Set the listing down again exactly, please, apart from its pictures.
__________
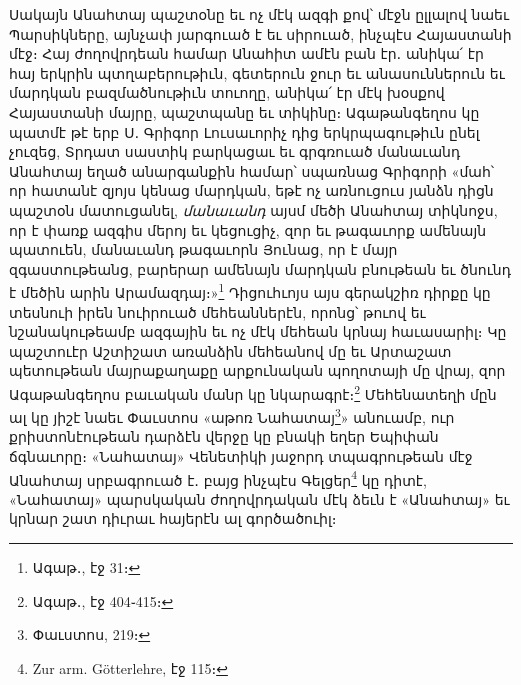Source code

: \documentclass{article}
\begin{document}
{Սակայն Անահտայ պաշտօնը եւ ոչ մէկ ազգի քով՝ մէջն ըլլալով նաեւ Պարսիկները, այնչափ յարգուած է եւ սիրուած, ինչպէս Հայաստանի մէջ։ Հայ ժողովրդեան համար Անահիտ ամէն բան էր․ անիկա՛ էր հայ երկրին պտղաբերութիւն, գետերուն ջուր եւ անասուններուն եւ մարդկան բազմածնութիւն տուողը, անիկա՛ էր մէկ խօսքով Հայաստանի մայրը, պաշտպանը եւ տիկինը։ Ագաթանգեղոս կը պատմէ թէ երբ Ս․ Գրիգոր Լուսաւորիչ դից երկրպագութիւն ընել չուզեց, Տրդատ սաստիկ բարկացաւ եւ գրգռուած մանաւանդ Անահտայ եղած անարգանքին համար՝ սպառնաց Գրիգորի «մահ՝ որ հատանէ զյոյս կենաց մարդկան, եթէ ոչ առնուցուս յանձն դիցն պաշտօն մատուցանել, \emph{մանաւանդ} այսմ մեծի Անահտայ տիկնոջս, որ է փառք ազգիս մերոյ եւ կեցուցիչ, զոր եւ թագաւորք ամենայն պատուեն, մանաւանդ թագաւորն Յունաց, որ է մայր զգաստութեանց, բարերար ամենայն մարդկան բնութեան եւ ծնունդ է մեծին արին Արամազդայ։»\footnote{Ագաթ․, էջ 31։} Դիցուհւոյս այս գերակշիռ դիրքը կը տեսնուի իրեն նուիրուած մեհեաններէն, որոնց՝ թուով եւ նշանակութեամբ ազգային եւ ոչ մէկ մեհեան կրնայ հաւասարիլ։ Կը պաշտուէր Աշտիշատ առանձին մեհեանով մը եւ Արտաշատ պետութեան մայրաքաղաքը արքունական պողոտայի մը վրայ, զոր Ագաթանգեղոս բաւական մանր կը նկարագրէ։\footnote{Ագաթ․, էջ 404֊415։} Մեհենատեղի մըն ալ կը յիշէ նաեւ Փաւստոս «աթոռ Նահատայ\footnote{Փաւստոս, 219։}» անուամբ, ուր քրիստոնէութեան դարձէն վերջը կը բնակի եղեր Եպիփան ճգնաւորը։ «Նահատայ» Վենետիկի յաջորդ տպագրութեան մէջ Անահտայ սրբագրուած է․ բայց ինչպէս Գելցեր\footnote{Zur arm. Götterlehre, էջ 115։} կը դիտէ, «Նահատայ» պարսկական ժողովրդական մէկ ձեւն է «Անահտայ» եւ կրնար շատ դիւրաւ հայերէն ալ գործածուիլ։

}
\end{document}
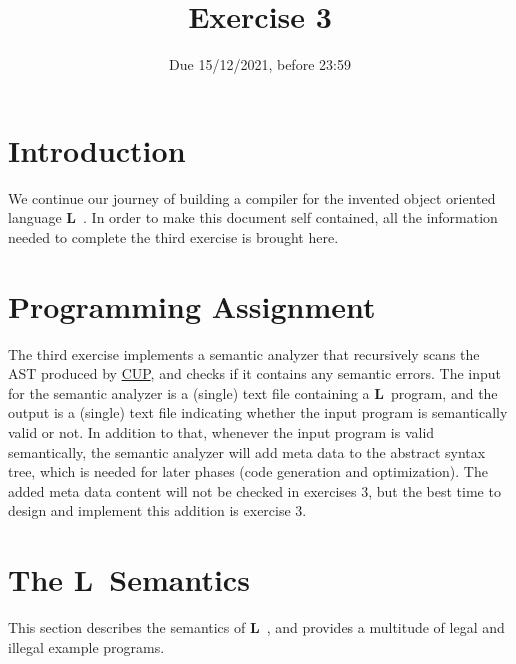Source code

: \documentclass{article}
\begin{document}
\title{Exercise 3}


\date{Due 15/12/2021, before 23:59}

\maketitle

\newcommand{\plname}{\textbf{L}\ }

\section{Introduction}
We continue our journey of building a compiler
for the invented object oriented language \plname.
In order to make this document self contained,
all the information needed to complete the third exercise is brought here.

\section{Programming Assignment}
The third exercise implements a semantic analyzer that
recursively scans the AST produced by
\href{http://www2.cs.tum.edu/projects/cup/}{CUP},
and checks if it contains any semantic errors.
The input for the semantic analyzer is a (single) text file containing a \plname program,
and the output is a (single) text file indicating whether the input program
is semantically valid or not.
In addition to that, whenever the input program is valid semantically,
the semantic analyzer will add meta data to the abstract syntax tree,
which is needed for later phases (code generation and optimization).
The added meta data content will not be checked in exercises $3$,
but the best time to design and implement this addition is
exercise $3$.

\section{The \plname Semantics}
This section describes the semantics of \plname,
and provides a multitude of legal and illegal example programs.
\end{document}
__________
TASK RESULT:
Source code

: \documentclass{article}
\begin{document}
{Սակայն Անահտայ պաշտօնը եւ ոչ մէկ ազգի քով՝ մէջն ըլլալով նաեւ Պարսիկները, այնչափ յարգուած է եւ սիրուած, ինչպէս Հայաստանի մէջ։ Հայ ժողովրդեան համար Անահիտ ամէն բան էր․ անիկա՛ էր հայ երկրին պտղաբերութիւն, գետերուն ջուր եւ անասուններուն եւ մարդկան բազմածնութիւն տուողը, անիկա՛ էր մէկ խօսքով Հայաստանի մայրը, պաշտպանը եւ տիկինը։ Ագաթանգեղոս կը պատմէ թէ երբ Ս․ Գրիգոր Լուսաւորիչ դից երկրպագութիւն ընել չուզեց, Տրդատ սաստիկ բարկացաւ եւ գրգռուած մանաւանդ Անահտայ եղած անարգանքին համար՝ սպառնաց Գրիգորի «մահ՝ որ հատանէ զյոյս կենաց մարդկան, եթէ ոչ առնուցուս յանձն դիցն պաշտօն մատուցանել, \emph{մանաւանդ} այսմ մեծի Անահտայ տիկնոջս, որ է փառք ազգիս մերոյ եւ կեցուցիչ, զոր եւ թագաւորք ամենայն պատուեն, մանաւանդ թագաւորն Յունաց, որ է մայր զգաստութեանց, բարերար ամենայն մարդկան բնութեան եւ ծնունդ է մեծին արին Արամազդայ։»\footnote{Ագաթ․, էջ 31։} Դիցուհւոյս այս գերակշիռ դիրքը կը տեսնուի իրեն նուիրուած մեհեաններէն, որոնց՝ թուով եւ նշանակութեամբ ազգային եւ ոչ մէկ մեհեան կրնայ հաւասարիլ։ Կը պաշտուէր Աշտիշատ առանձին մեհեանով մը եւ Արտաշատ պետութեան մայրաքաղաքը արքունական պողոտայի մը վրայ, զոր Ագաթանգեղոս բաւական մանր կը նկարագրէ։\footnote{Ագաթ․, էջ 404֊415։} Մեհենատեղի մըն ալ կը յիշէ նաեւ Փաւստոս «աթոռ Նահատայ\footnote{Փաւստոս, 219։}» անուամբ, ուր քրիստոնէութեան դարձէն վերջը կը բնակի եղեր Եպիփան ճգնաւորը։ «Նահատայ» Վենետիկի յաջորդ տպագրութեան մէջ Անահտայ սրբագրուած է․ բայց ինչպէս Գելցեր\footnote{Zur arm. Götterlehre, էջ 115։} կը դիտէ, «Նահատայ» պարսկական ժողովրդական մէկ ձեւն է «Անահտայ» եւ կրնար շատ դիւրաւ հայերէն ալ գործածուիլ։

}
\end{document}
Source code

: \documentclass{article}
\begin{document}
\title{Exercise 3}


\date{Due 15/12/2021, before 23:59}

\maketitle

\newcommand{\plname}{\textbf{L}\ }

\section{Introduction}
We continue our journey of building a compiler
for the invented object oriented language \plname.
In order to make this document self contained,
all the information needed to complete the third exercise is brought here.

\section{Programming Assignment}
The third exercise implements a semantic analyzer that
recursively scans the AST produced by
\href{http://www2.cs.tum.edu/projects/cup/}{CUP},
and checks if it contains any semantic errors.
The input for the semantic analyzer is a (single) text file containing a \plname program,
and the output is a (single) text file indicating whether the input program
is semantically valid or not.
In addition to that, whenever the input program is valid semantically,
the semantic analyzer will add meta data to the abstract syntax tree,
which is needed for later phases (code generation and optimization).
The added meta data content will not be checked in exercises $3$,
but the best time to design and implement this addition is
exercise $3$.

\section{The \plname Semantics}
This section describes the semantics of \plname,
and provides a multitude of legal and illegal example programs.
\end{document}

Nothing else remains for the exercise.